Using the records below, count the lines containing "newcommand" and give only the total.

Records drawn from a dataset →
○ ○ ○ ○ ○ ○ ○
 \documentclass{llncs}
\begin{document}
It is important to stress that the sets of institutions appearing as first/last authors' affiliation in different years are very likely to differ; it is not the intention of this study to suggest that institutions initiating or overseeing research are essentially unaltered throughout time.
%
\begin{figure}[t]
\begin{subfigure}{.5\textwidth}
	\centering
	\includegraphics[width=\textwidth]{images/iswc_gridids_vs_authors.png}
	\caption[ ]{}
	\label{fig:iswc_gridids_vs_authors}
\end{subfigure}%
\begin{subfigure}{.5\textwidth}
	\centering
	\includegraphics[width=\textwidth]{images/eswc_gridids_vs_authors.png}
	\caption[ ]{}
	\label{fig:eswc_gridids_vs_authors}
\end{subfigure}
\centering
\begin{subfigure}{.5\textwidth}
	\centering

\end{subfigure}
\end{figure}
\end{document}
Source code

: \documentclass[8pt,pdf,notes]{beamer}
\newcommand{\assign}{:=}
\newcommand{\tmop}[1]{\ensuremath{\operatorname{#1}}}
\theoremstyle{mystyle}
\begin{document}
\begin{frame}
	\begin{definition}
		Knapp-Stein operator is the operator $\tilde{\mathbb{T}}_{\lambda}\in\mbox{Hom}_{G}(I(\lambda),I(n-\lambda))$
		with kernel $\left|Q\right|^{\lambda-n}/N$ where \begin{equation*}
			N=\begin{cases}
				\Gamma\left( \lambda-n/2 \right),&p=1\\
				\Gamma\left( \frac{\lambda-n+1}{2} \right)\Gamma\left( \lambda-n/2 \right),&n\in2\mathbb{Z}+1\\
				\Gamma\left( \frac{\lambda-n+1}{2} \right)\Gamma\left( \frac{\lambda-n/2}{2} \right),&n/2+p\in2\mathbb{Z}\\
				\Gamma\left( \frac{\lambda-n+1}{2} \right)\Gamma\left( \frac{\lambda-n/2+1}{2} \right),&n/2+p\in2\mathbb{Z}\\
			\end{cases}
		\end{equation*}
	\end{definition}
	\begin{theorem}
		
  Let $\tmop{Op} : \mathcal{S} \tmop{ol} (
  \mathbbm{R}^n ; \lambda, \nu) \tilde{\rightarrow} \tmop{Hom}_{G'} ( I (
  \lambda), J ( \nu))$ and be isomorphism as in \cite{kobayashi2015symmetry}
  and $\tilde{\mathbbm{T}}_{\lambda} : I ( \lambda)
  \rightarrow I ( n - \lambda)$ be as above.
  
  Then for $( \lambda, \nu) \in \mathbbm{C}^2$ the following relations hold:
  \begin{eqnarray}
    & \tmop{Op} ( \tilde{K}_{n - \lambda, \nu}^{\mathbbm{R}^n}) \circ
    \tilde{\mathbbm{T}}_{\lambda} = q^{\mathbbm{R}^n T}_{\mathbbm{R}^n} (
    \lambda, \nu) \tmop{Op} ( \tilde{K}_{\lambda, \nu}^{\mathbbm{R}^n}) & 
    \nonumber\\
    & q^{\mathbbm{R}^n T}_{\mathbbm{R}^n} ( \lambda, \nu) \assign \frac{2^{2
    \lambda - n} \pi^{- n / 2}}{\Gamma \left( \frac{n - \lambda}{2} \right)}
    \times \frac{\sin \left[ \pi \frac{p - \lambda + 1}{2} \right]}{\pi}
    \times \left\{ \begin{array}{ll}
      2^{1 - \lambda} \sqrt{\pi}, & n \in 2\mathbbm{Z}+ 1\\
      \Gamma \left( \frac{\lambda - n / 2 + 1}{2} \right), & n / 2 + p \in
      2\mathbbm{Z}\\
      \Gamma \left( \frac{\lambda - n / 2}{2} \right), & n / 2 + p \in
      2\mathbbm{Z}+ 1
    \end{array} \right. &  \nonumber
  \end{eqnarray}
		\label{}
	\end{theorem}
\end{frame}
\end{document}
○ ○ ○ ○ ○ ○ ○
Result below → 2